Pictures paired with source code
»»

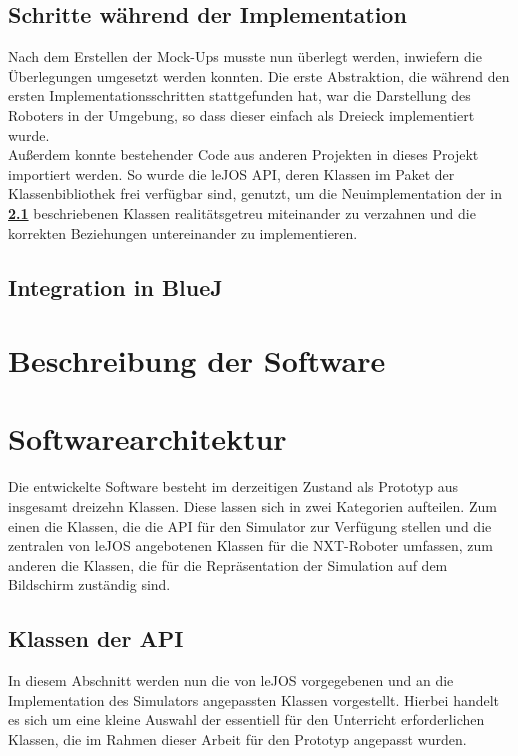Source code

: \documentclass[paper=a4, pagesize, DIV=calc, BCOR=12.5mm, twoside=on, onecolumn=on, open = any, titlepage =on, parskip =half-, headsepline = on, footsepline = on, chapterprefix = on, appendixprefix = off, fontsize = 12pt, numbers = noenddot, abstract = on]{scrbook}
\numberwithin{equation}{chapter}
\theoremstyle{definition}
\theoremstyle{plain}
\theoremstyle{plain}
\theoremstyle{remark}
\theoremstyle{plain}
\theoremstyle{plain}
\begin{document}
\subsection{Schritte während der Implementation}
\onehalfspacing
Nach dem Erstellen der Mock-Ups musste nun überlegt werden, inwiefern die Überlegungen umgesetzt werden konnten. Die erste Abstraktion, die während den ersten Implementationsschritten stattgefunden hat, war die Darstellung des Roboters in der Umgebung, so dass dieser einfach als Dreieck implementiert wurde.\\

Außerdem konnte bestehender Code aus anderen Projekten in dieses Projekt importiert werden. So wurde die leJOS API, deren Klassen im Paket der Klassenbibliothek  frei verfügbar sind, genutzt, um die Neuimplementation der in \textbf{\ref{sec:API}} beschriebenen Klassen realitätsgetreu miteinander zu verzahnen und die korrekten Beziehungen untereinander zu implementieren.

\par \singlespacing
\subsection{Integration in BlueJ}
\onehalfspacing

\par \singlespacing
\section{Beschreibung der Software}
\onehalfspacing

\par \singlespacing
\section{Softwarearchitektur}
\onehalfspacing 
Die entwickelte Software besteht im derzeitigen Zustand als Prototyp aus insgesamt dreizehn Klassen. Diese lassen sich in zwei Kategorien aufteilen. Zum einen die Klassen, die die API für den Simulator zur Verfügung stellen und die zentralen von leJOS angebotenen Klassen für die NXT-Roboter umfassen, zum anderen die Klassen, die für die Repräsentation der Simulation auf dem Bildschirm zuständig sind.\\

\par \singlespacing
\subsection{Klassen der API}
\label{sec:API}
\onehalfspacing
In diesem Abschnitt werden nun die von leJOS vorgegebenen und an die Implementation des Simulators angepassten Klassen vorgestellt. Hierbei handelt es sich um eine kleine Auswahl der essentiell für den Unterricht erforderlichen Klassen, die im Rahmen dieser Arbeit für den Prototyp angepasst wurden. 
\end{document}
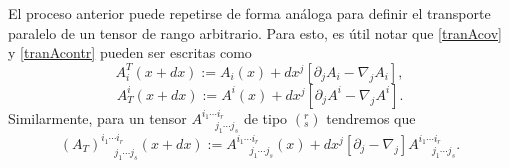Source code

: El proceso anterior puede repetirse de forma análoga para definir
el transporte paralelo de un tensor de rango arbitrario. Para esto, es útil notar que 
\eqref{tranAcov} y \eqref{tranAcontr} pueden ser escritas como
\begin{equation}
A^T_i(x+dx):=A_i(x)+dx^j\left[\partial_jA_i-\nabla_jA_i\right],
\end{equation}
\begin{equation}
A_T^i(x+dx):=A^i(x)+dx^j\left[\partial_jA^i-\nabla_jA^i\right].
\end{equation}
Similarmente, para un tensor $A^{i_1\cdots i_r}_{\ \ \ \ \ \ j_1\cdots j_s}$ de tipo $(^r_s)$ tendremos que
\begin{equation}
(A_T)^{i_1\cdots i_r}_{\ \ \ \ \ \ j_1\cdots j_s}(x+dx):=A^{i_1\cdots i_r}_{\ \ \ \ \ \ j_1\cdots j_s}(x)+dx^j\left[\partial_j-\nabla_j\right]A^{i_1\cdots i_r}_{\ \ \ \ \ \ j_1\cdots j_s}.
\end{equation}


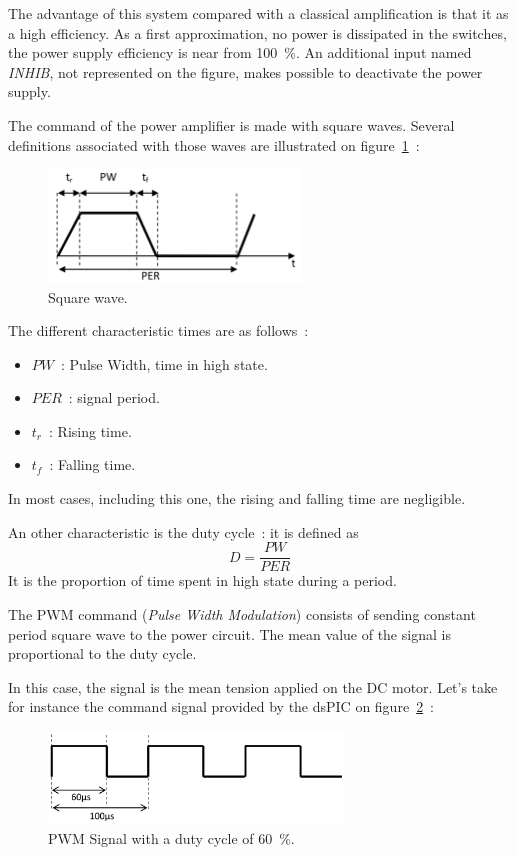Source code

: \documentclass[11pt,a4paper]{article}
\theoremstyle{definition}%
\begin{document}
The advantage of this system compared with a classical amplification is that it as a high efficiency.
As a first approximation, no power is dissipated in the switches, the power supply efficiency is near from 100~\%.
An additional input named \textit{INHIB}, not represented on the figure, makes possible to deactivate the power supply.

The command of the power amplifier is made with square waves.
Several definitions associated with those waves are illustrated on figure~\ref{fig:square-wave}~:
\begin{figure}[H]
\center
\includegraphics[width=0.6\textwidth]{square-wave}
\caption{Square wave.}
\label{fig:square-wave}
\end{figure}

The different characteristic times are as follows~:
\begin{itemize}
	\item $PW$~: Pulse Width, time in high state.
	\item $PER$~: signal period.
	\item $t_r$~: Rising time.
	\item $t_f$~: Falling time.
\end{itemize}

In most cases, including this one, the rising and falling time are negligible.

An other characteristic is the duty cycle~: it is defined as \[D = \frac{PW}{PER}\]
It is the proportion of time spent in high state during a period.

The PWM command (\textit{Pulse Width Modulation}) consists of sending constant period square wave to the power circuit.
The mean value of the signal is proportional to the duty cycle.

In this case, the signal is the mean tension applied on the DC motor.
Let's take for instance the command signal provided by the dsPIC on figure~\ref{fig:pwm}~:
\begin{figure}[H]
\center
\includegraphics[width=0.7\textwidth]{pwm}
\caption{PWM Signal with a duty cycle of 60~\%.}
\label{fig:pwm}
\end{figure}
\end{document}
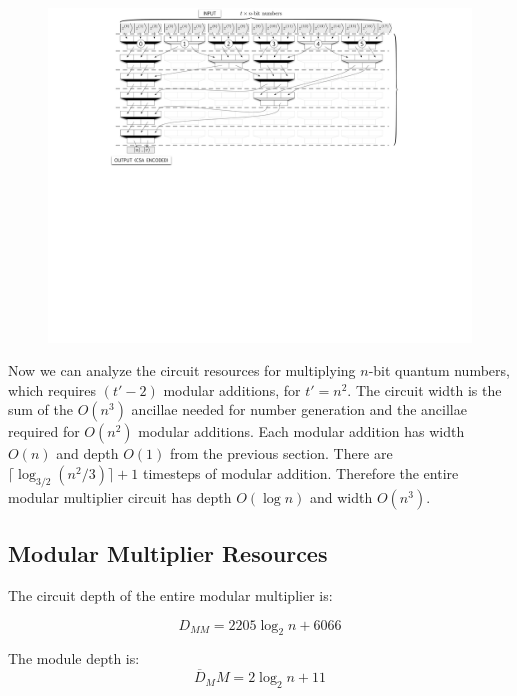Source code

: \documentclass[twoside]{article}
\begin{document}
\begin{figure}[htb!]
\centerline{
\includegraphics[width=5.5in]{./mod-mult-add.pdf}
}
\label{fig:mod-mult}
\end{figure}
%

Now we can analyze the circuit resources for multiplying $n$-bit
quantum numbers, which requires $(t'-2)$ modular additions, for $t'=n^2$.
The circuit width is the sum of the $O(n^3)$ ancillae
needed for number generation and the ancillae required for $O(n^2)$
modular additions. Each modular addition has width $O(n)$ and depth $O(1)$
from the previous
section. There are
$\lceil \log_{3/2}(n^2 / 3) \rceil +1 $ timesteps of modular addition. Therefore
the entire modular multiplier circuit has depth $O(\log n)$ and width $O(n^3)$.

\subsection{Modular Multiplier Resources}

The circuit depth of the entire modular multiplier is:

\begin{equation}
D_{MM} = 2205 \log_2 n + 6066
\end{equation}

The module depth is:
\begin{equation}
\overline{D}_MM = 2\log_2 n + 11
\end{equation}
\end{document}
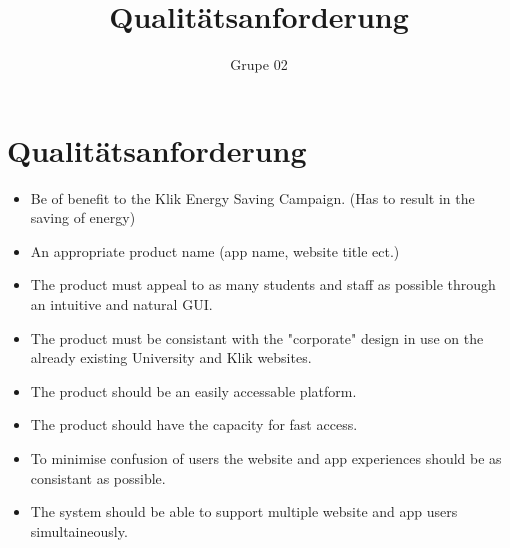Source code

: \documentclass[10pt,a4paper]{article}
\author{Grupe 02}
\title{Qualitätsanforderung}
\begin{document}
\section*{Qualit{\"a}tsanforderung}

\begin{itemize}
\item
Be of benefit to the Klik Energy Saving Campaign. (Has to result in the saving of energy)
\item
An appropriate product name (app name, website title ect.)
\item
The product must appeal to as many students and staff as possible through an intuitive and natural GUI.
\item
The product must be consistant with the "corporate" design in use on the already existing University and Klik websites.
\item
The product should be an easily accessable platform.
\item
The product should have the capacity for fast access.
\item
To minimise confusion of users the website and app experiences should be as consistant as possible.
\item
The system should be able to support multiple website and app users simultaineously.
\end{itemize}
\end{document}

««

# PROBLEM DETAILS
Without including any pictures, please restate all the records exactly.

# RESPONSE FOR THIS EXERCISE
Source code

: \documentclass[paper=a4, pagesize, DIV=calc, BCOR=12.5mm, twoside=on, onecolumn=on, open = any, titlepage =on, parskip =half-, headsepline = on, footsepline = on, chapterprefix = on, appendixprefix = off, fontsize = 12pt, numbers = noenddot, abstract = on]{scrbook}
\numberwithin{equation}{chapter}
\theoremstyle{definition}
\theoremstyle{plain}
\theoremstyle{plain}
\theoremstyle{remark}
\theoremstyle{plain}
\theoremstyle{plain}
\begin{document}
\subsection{Schritte während der Implementation}
\onehalfspacing
Nach dem Erstellen der Mock-Ups musste nun überlegt werden, inwiefern die Überlegungen umgesetzt werden konnten. Die erste Abstraktion, die während den ersten Implementationsschritten stattgefunden hat, war die Darstellung des Roboters in der Umgebung, so dass dieser einfach als Dreieck implementiert wurde.\\

Außerdem konnte bestehender Code aus anderen Projekten in dieses Projekt importiert werden. So wurde die leJOS API, deren Klassen im Paket der Klassenbibliothek  frei verfügbar sind, genutzt, um die Neuimplementation der in \textbf{\ref{sec:API}} beschriebenen Klassen realitätsgetreu miteinander zu verzahnen und die korrekten Beziehungen untereinander zu implementieren.

\par \singlespacing
\subsection{Integration in BlueJ}
\onehalfspacing

\par \singlespacing
\section{Beschreibung der Software}
\onehalfspacing

\par \singlespacing
\section{Softwarearchitektur}
\onehalfspacing 
Die entwickelte Software besteht im derzeitigen Zustand als Prototyp aus insgesamt dreizehn Klassen. Diese lassen sich in zwei Kategorien aufteilen. Zum einen die Klassen, die die API für den Simulator zur Verfügung stellen und die zentralen von leJOS angebotenen Klassen für die NXT-Roboter umfassen, zum anderen die Klassen, die für die Repräsentation der Simulation auf dem Bildschirm zuständig sind.\\

\par \singlespacing
\subsection{Klassen der API}
\label{sec:API}
\onehalfspacing
In diesem Abschnitt werden nun die von leJOS vorgegebenen und an die Implementation des Simulators angepassten Klassen vorgestellt. Hierbei handelt es sich um eine kleine Auswahl der essentiell für den Unterricht erforderlichen Klassen, die im Rahmen dieser Arbeit für den Prototyp angepasst wurden. 
\end{document}
Source code

: El proceso anterior puede repetirse de forma análoga para definir
el transporte paralelo de un tensor de rango arbitrario. Para esto, es útil notar que 
\eqref{tranAcov} y \eqref{tranAcontr} pueden ser escritas como
\begin{equation}
A^T_i(x+dx):=A_i(x)+dx^j\left[\partial_jA_i-\nabla_jA_i\right],
\end{equation}
\begin{equation}
A_T^i(x+dx):=A^i(x)+dx^j\left[\partial_jA^i-\nabla_jA^i\right].
\end{equation}
Similarmente, para un tensor $A^{i_1\cdots i_r}_{\ \ \ \ \ \ j_1\cdots j_s}$ de tipo $(^r_s)$ tendremos que
\begin{equation}
(A_T)^{i_1\cdots i_r}_{\ \ \ \ \ \ j_1\cdots j_s}(x+dx):=A^{i_1\cdots i_r}_{\ \ \ \ \ \ j_1\cdots j_s}(x)+dx^j\left[\partial_j-\nabla_j\right]A^{i_1\cdots i_r}_{\ \ \ \ \ \ j_1\cdots j_s}.
\end{equation}


Source code

: \documentclass[11pt,a4paper]{article}
\theoremstyle{definition}%
\begin{document}
The advantage of this system compared with a classical amplification is that it as a high efficiency.
As a first approximation, no power is dissipated in the switches, the power supply efficiency is near from 100~\%.
An additional input named \textit{INHIB}, not represented on the figure, makes possible to deactivate the power supply.

The command of the power amplifier is made with square waves.
Several definitions associated with those waves are illustrated on figure~\ref{fig:square-wave}~:
\begin{figure}[H]
\center
\includegraphics[width=0.6\textwidth]{square-wave}
\caption{Square wave.}
\label{fig:square-wave}
\end{figure}

The different characteristic times are as follows~:
\begin{itemize}
	\item $PW$~: Pulse Width, time in high state.
	\item $PER$~: signal period.
	\item $t_r$~: Rising time.
	\item $t_f$~: Falling time.
\end{itemize}

In most cases, including this one, the rising and falling time are negligible.

An other characteristic is the duty cycle~: it is defined as \[D = \frac{PW}{PER}\]
It is the proportion of time spent in high state during a period.

The PWM command (\textit{Pulse Width Modulation}) consists of sending constant period square wave to the power circuit.
The mean value of the signal is proportional to the duty cycle.

In this case, the signal is the mean tension applied on the DC motor.
Let's take for instance the command signal provided by the dsPIC on figure~\ref{fig:pwm}~:
\begin{figure}[H]
\center
\includegraphics[width=0.7\textwidth]{pwm}
\caption{PWM Signal with a duty cycle of 60~\%.}
\label{fig:pwm}
\end{figure}
\end{document}
Source code

: \documentclass[twoside]{article}
\begin{document}
\begin{figure}[htb!]
\centerline{
\includegraphics[width=5.5in]{./mod-mult-add.pdf}
}
\label{fig:mod-mult}
\end{figure}
%

Now we can analyze the circuit resources for multiplying $n$-bit
quantum numbers, which requires $(t'-2)$ modular additions, for $t'=n^2$.
The circuit width is the sum of the $O(n^3)$ ancillae
needed for number generation and the ancillae required for $O(n^2)$
modular additions. Each modular addition has width $O(n)$ and depth $O(1)$
from the previous
section. There are
$\lceil \log_{3/2}(n^2 / 3) \rceil +1 $ timesteps of modular addition. Therefore
the entire modular multiplier circuit has depth $O(\log n)$ and width $O(n^3)$.

\subsection{Modular Multiplier Resources}

The circuit depth of the entire modular multiplier is:

\begin{equation}
D_{MM} = 2205 \log_2 n + 6066
\end{equation}

The module depth is:
\begin{equation}
\overline{D}_MM = 2\log_2 n + 11
\end{equation}
\end{document}
Source code

: \documentclass[10pt,a4paper]{article}
\author{Grupe 02}
\title{Qualitätsanforderung}
\begin{document}
\section*{Qualit{\"a}tsanforderung}

\begin{itemize}
\item
Be of benefit to the Klik Energy Saving Campaign. (Has to result in the saving of energy)
\item
An appropriate product name (app name, website title ect.)
\item
The product must appeal to as many students and staff as possible through an intuitive and natural GUI.
\item
The product must be consistant with the "corporate" design in use on the already existing University and Klik websites.
\item
The product should be an easily accessable platform.
\item
The product should have the capacity for fast access.
\item
To minimise confusion of users the website and app experiences should be as consistant as possible.
\item
The system should be able to support multiple website and app users simultaineously.
\end{itemize}
\end{document}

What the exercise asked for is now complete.